:: Prompt ::
Go line by line through the entries below and copy those containing the string "https".
═════ Data listing ═════
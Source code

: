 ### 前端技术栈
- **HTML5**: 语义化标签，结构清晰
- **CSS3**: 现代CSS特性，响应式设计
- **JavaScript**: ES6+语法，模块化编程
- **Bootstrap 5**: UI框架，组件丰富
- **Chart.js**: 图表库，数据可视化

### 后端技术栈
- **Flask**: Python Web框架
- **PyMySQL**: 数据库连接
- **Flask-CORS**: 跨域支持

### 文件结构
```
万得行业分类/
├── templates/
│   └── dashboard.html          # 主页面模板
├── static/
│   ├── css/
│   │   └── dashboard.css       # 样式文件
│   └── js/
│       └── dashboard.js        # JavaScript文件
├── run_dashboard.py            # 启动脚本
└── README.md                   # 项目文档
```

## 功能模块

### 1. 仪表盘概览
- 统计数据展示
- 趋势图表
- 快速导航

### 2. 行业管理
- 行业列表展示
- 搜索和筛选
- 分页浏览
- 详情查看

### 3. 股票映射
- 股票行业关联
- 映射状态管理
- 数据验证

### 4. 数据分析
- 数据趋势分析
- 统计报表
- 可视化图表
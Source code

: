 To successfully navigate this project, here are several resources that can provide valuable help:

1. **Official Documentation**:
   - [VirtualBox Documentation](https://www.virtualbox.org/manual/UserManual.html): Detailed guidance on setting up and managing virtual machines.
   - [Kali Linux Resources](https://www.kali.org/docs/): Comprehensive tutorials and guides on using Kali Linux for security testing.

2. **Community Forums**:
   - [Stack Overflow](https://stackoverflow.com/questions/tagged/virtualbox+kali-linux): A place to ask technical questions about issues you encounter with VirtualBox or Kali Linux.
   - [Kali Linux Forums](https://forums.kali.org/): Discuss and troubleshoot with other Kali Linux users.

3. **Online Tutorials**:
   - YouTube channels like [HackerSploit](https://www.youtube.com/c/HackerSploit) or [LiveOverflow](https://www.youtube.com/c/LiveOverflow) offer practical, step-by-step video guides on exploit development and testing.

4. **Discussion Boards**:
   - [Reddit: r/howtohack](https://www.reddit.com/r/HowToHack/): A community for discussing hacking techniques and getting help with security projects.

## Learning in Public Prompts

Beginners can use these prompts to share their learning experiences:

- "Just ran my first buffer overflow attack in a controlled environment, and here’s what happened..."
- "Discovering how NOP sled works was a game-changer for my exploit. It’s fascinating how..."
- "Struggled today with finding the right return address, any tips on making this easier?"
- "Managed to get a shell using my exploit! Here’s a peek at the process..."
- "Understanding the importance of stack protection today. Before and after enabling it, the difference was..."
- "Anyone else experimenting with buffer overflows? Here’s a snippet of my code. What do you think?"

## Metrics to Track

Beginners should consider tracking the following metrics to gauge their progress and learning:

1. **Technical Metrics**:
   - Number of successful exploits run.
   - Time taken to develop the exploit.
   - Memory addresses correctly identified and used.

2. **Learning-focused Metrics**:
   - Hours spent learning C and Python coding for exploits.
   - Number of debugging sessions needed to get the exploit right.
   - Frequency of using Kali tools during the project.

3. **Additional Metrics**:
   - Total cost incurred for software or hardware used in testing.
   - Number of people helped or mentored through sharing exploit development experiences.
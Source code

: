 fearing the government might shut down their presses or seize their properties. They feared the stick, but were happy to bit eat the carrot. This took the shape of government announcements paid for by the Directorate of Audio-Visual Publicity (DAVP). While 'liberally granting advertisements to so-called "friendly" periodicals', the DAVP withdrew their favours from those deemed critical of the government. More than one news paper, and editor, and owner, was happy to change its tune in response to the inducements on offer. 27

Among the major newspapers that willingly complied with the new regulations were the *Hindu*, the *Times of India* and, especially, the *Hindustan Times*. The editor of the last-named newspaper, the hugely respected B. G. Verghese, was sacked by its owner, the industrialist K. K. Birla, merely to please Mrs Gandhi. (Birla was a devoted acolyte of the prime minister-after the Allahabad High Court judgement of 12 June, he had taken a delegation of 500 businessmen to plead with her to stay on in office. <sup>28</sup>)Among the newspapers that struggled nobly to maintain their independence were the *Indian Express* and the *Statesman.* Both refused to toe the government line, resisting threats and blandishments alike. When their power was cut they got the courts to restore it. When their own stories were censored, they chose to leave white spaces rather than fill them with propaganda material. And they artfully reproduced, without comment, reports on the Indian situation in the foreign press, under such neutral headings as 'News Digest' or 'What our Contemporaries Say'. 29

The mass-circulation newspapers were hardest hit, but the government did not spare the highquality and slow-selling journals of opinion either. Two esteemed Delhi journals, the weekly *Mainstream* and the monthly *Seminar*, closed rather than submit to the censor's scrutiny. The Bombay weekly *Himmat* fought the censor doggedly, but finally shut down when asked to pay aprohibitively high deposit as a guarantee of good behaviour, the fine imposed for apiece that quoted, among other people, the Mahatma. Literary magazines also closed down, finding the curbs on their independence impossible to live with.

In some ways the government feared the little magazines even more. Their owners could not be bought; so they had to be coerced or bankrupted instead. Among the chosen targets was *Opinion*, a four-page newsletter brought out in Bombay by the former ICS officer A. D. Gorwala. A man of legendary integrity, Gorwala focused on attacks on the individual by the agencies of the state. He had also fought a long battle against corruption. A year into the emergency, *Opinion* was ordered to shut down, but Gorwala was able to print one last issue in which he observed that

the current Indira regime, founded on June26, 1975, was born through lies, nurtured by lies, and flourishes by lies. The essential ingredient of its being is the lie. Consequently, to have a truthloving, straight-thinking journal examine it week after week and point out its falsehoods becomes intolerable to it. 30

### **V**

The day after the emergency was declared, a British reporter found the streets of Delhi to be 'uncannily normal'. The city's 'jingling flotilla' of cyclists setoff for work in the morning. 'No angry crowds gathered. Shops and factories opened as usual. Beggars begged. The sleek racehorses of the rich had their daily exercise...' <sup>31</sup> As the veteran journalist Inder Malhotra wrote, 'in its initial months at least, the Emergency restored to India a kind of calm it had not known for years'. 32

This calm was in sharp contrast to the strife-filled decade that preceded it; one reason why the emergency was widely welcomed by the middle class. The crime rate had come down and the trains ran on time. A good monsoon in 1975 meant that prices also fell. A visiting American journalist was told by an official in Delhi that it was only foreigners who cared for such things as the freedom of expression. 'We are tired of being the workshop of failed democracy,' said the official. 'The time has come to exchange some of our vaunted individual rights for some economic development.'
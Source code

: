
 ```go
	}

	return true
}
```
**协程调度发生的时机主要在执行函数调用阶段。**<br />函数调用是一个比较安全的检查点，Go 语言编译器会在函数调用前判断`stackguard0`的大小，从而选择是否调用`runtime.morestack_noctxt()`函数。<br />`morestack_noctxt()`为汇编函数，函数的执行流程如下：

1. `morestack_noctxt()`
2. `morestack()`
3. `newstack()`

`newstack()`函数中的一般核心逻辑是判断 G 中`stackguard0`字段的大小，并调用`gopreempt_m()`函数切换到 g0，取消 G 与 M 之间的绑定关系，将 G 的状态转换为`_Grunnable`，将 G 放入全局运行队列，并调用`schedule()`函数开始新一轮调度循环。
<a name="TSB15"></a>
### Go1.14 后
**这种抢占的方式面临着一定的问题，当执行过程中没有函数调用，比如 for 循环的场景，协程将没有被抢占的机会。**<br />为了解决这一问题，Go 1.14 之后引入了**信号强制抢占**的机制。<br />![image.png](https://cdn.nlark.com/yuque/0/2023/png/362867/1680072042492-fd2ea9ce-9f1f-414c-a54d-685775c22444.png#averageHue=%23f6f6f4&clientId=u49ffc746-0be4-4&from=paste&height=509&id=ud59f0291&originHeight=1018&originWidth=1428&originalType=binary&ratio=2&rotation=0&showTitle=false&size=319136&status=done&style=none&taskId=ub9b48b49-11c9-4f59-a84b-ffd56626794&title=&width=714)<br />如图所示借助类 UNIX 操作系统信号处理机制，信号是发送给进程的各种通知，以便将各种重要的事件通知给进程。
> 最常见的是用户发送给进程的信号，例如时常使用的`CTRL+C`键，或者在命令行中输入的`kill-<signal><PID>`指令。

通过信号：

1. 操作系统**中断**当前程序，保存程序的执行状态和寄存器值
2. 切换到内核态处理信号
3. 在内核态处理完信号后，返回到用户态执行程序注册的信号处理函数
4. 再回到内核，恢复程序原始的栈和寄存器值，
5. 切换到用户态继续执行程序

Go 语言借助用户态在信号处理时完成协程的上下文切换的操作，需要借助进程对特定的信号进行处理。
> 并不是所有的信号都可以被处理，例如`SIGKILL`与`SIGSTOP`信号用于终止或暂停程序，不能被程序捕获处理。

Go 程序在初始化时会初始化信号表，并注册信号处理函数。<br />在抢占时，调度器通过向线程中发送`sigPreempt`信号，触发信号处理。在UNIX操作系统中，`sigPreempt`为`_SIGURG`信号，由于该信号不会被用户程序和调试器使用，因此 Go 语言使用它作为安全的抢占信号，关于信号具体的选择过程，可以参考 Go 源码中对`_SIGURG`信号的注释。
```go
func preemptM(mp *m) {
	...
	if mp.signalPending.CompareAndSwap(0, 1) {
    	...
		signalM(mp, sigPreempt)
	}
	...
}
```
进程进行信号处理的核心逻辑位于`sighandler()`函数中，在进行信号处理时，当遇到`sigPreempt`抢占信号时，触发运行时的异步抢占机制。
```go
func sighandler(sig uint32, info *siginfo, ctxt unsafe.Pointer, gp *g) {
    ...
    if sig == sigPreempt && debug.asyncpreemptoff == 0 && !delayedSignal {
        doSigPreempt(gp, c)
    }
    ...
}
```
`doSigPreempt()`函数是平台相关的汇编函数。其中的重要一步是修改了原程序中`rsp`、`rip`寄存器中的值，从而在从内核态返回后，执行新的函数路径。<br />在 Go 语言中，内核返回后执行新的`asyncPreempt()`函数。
═════
:: Solution to this task ::
   - [VirtualBox Documentation](https://www.virtualbox.org/manual/UserManual.html): Detailed guidance on setting up and managing virtual machines.
   - [Kali Linux Resources](https://www.kali.org/docs/): Comprehensive tutorials and guides on using Kali Linux for security testing.
   - [Stack Overflow](https://stackoverflow.com/questions/tagged/virtualbox+kali-linux): A place to ask technical questions about issues you encounter with VirtualBox or Kali Linux.
   - [Kali Linux Forums](https://forums.kali.org/): Discuss and troubleshoot with other Kali Linux users.
   - YouTube channels like [HackerSploit](https://www.youtube.com/c/HackerSploit) or [LiveOverflow](https://www.youtube.com/c/LiveOverflow) offer practical, step-by-step video guides on exploit development and testing.
   - [Reddit: r/howtohack](https://www.reddit.com/r/HowToHack/): A community for discussing hacking techniques and getting help with security projects.
**这种抢占的方式面临着一定的问题，当执行过程中没有函数调用，比如 for 循环的场景，协程将没有被抢占的机会。**<br />为了解决这一问题，Go 1.14 之后引入了**信号强制抢占**的机制。<br />![image.png](https://cdn.nlark.com/yuque/0/2023/png/362867/1680072042492-fd2ea9ce-9f1f-414c-a54d-685775c22444.png#averageHue=%23f6f6f4&clientId=u49ffc746-0be4-4&from=paste&height=509&id=ud59f0291&originHeight=1018&originWidth=1428&originalType=binary&ratio=2&rotation=0&showTitle=false&size=319136&status=done&style=none&taskId=ub9b48b49-11c9-4f59-a84b-ffd56626794&title=&width=714)<br />如图所示借助类 UNIX 操作系统信号处理机制，信号是发送给进程的各种通知，以便将各种重要的事件通知给进程。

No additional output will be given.